[Stored data]
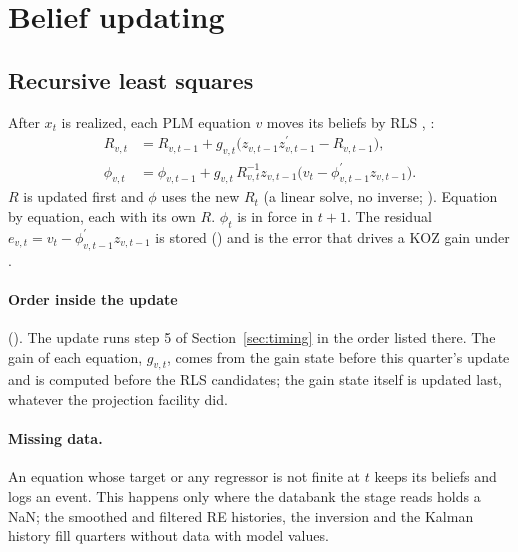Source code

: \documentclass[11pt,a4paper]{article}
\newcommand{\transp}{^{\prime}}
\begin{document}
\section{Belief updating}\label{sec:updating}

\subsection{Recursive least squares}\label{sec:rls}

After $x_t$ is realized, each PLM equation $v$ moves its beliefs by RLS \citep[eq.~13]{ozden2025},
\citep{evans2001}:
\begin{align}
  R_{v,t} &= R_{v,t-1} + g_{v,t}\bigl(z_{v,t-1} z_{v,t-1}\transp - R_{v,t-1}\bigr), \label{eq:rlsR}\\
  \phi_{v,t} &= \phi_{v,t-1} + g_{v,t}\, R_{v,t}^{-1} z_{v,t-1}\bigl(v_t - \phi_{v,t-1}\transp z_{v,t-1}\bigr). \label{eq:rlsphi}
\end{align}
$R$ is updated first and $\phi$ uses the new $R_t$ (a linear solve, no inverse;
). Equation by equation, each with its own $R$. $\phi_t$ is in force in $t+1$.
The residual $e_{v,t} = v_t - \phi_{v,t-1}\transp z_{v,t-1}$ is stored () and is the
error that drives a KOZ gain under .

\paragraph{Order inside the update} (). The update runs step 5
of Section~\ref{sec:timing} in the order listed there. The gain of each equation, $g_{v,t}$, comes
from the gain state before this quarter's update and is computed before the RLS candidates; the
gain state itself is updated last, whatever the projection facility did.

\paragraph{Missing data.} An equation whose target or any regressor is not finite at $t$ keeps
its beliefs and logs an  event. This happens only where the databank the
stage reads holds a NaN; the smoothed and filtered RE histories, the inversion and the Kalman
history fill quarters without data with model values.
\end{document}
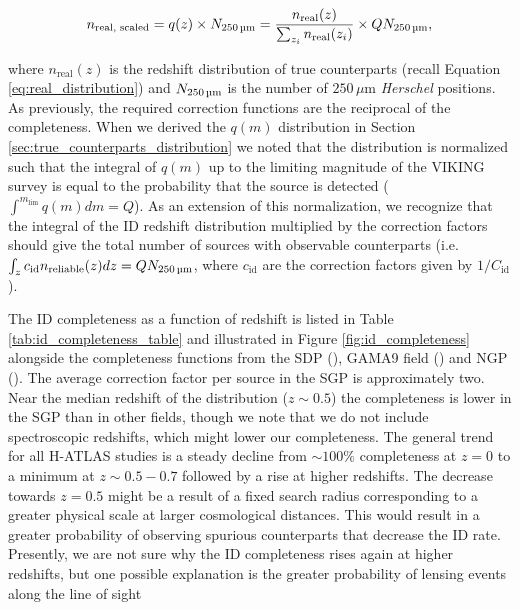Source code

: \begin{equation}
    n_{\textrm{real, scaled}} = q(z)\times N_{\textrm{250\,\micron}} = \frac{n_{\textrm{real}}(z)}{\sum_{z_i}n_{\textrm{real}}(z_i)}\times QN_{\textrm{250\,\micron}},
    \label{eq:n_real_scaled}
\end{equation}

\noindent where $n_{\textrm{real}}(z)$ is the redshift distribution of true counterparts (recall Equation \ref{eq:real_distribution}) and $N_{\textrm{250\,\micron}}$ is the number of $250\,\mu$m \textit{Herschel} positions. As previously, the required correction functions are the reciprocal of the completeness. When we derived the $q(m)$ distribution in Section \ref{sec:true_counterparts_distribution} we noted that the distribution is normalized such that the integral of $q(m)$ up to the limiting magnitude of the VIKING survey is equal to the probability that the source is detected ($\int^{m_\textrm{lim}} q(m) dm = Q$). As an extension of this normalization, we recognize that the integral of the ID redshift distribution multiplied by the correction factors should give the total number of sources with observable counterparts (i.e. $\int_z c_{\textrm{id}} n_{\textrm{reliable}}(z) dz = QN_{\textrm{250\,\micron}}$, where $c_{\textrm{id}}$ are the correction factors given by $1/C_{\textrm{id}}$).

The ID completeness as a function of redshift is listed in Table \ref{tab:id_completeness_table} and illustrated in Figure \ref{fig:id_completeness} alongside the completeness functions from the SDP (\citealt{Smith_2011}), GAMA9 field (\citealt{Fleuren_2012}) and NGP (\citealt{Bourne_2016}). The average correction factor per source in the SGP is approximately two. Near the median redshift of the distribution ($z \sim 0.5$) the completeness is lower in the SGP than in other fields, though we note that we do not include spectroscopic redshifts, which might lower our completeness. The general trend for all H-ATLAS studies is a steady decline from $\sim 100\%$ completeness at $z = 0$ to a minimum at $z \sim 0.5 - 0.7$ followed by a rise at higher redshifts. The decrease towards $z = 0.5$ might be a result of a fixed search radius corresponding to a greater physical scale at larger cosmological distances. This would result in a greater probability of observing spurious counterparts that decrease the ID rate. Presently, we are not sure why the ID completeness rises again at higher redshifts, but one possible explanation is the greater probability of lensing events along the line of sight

==

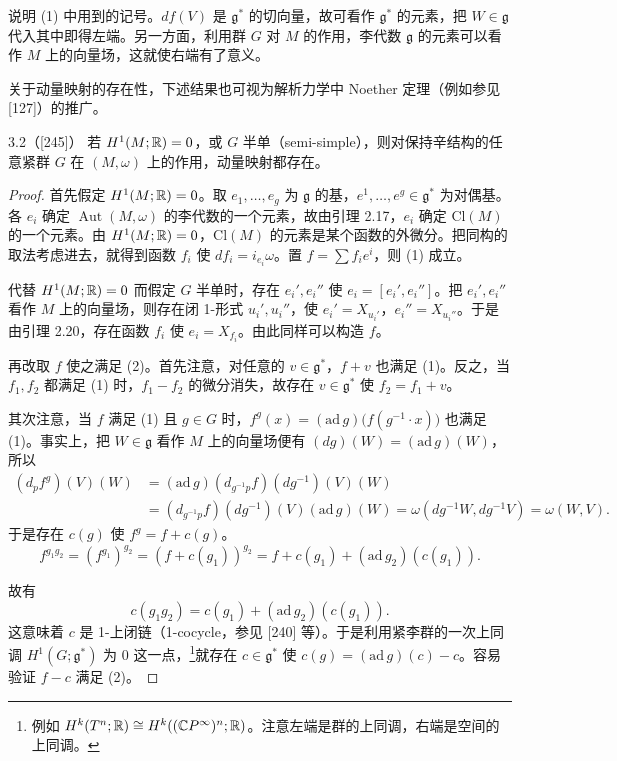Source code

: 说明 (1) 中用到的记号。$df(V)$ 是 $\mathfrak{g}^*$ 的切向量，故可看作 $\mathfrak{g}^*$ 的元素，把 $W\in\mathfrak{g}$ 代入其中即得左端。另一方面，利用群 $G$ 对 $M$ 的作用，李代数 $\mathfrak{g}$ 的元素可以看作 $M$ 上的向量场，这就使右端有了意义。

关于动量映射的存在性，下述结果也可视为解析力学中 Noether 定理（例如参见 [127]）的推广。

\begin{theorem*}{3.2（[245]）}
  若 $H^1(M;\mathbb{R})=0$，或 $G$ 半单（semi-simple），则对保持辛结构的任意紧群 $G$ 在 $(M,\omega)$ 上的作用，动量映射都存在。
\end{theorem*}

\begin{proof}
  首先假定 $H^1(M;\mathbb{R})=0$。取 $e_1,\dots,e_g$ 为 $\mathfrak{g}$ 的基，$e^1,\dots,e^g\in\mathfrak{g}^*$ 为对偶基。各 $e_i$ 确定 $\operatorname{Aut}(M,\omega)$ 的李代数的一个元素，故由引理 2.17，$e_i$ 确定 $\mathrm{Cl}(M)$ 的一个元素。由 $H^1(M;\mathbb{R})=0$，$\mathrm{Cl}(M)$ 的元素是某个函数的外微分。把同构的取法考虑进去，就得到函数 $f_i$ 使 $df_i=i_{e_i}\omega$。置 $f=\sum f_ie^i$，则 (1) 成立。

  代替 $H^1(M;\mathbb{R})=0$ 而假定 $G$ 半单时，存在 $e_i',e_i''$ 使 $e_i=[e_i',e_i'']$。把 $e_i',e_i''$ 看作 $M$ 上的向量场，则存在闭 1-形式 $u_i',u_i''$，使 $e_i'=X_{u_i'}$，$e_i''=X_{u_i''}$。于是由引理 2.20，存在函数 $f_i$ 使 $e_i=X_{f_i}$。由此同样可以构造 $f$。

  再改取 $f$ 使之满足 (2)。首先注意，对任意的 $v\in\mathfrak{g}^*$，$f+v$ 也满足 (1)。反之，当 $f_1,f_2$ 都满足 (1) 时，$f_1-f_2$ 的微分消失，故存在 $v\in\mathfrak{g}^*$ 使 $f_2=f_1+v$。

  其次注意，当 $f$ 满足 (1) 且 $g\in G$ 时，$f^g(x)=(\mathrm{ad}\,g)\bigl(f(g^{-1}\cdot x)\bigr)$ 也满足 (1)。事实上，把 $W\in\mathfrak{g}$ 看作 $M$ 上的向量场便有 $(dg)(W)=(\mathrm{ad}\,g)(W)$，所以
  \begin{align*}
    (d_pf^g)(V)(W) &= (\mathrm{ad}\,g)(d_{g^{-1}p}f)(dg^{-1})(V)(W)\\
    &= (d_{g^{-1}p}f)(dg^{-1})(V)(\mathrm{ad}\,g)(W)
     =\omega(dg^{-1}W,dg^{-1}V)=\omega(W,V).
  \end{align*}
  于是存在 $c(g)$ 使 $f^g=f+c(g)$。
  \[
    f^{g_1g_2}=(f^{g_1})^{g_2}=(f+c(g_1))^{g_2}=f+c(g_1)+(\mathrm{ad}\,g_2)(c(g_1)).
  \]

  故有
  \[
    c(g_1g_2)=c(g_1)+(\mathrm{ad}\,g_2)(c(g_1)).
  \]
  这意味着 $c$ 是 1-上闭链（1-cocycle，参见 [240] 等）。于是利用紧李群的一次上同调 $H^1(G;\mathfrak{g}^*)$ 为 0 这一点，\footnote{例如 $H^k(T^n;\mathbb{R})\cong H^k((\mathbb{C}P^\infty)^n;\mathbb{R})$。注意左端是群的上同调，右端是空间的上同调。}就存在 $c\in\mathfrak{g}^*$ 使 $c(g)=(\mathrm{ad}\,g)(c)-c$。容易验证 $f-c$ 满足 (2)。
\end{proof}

- **Action item**:
Copy every line from the entries that contains the word "label".

- **Response area**:
\section{Belief updating}\label{sec:updating}
\subsection{Recursive least squares}\label{sec:rls}
  R_{v,t} &= R_{v,t-1} + g_{v,t}\bigl(z_{v,t-1} z_{v,t-1}\transp - R_{v,t-1}\bigr), \label{eq:rlsR}\\
  \phi_{v,t} &= \phi_{v,t-1} + g_{v,t}\, R_{v,t}^{-1} z_{v,t-1}\bigl(v_t - \phi_{v,t-1}\transp z_{v,t-1}\bigr). \label{eq:rlsphi}
    \label{eq:n_real_scaled}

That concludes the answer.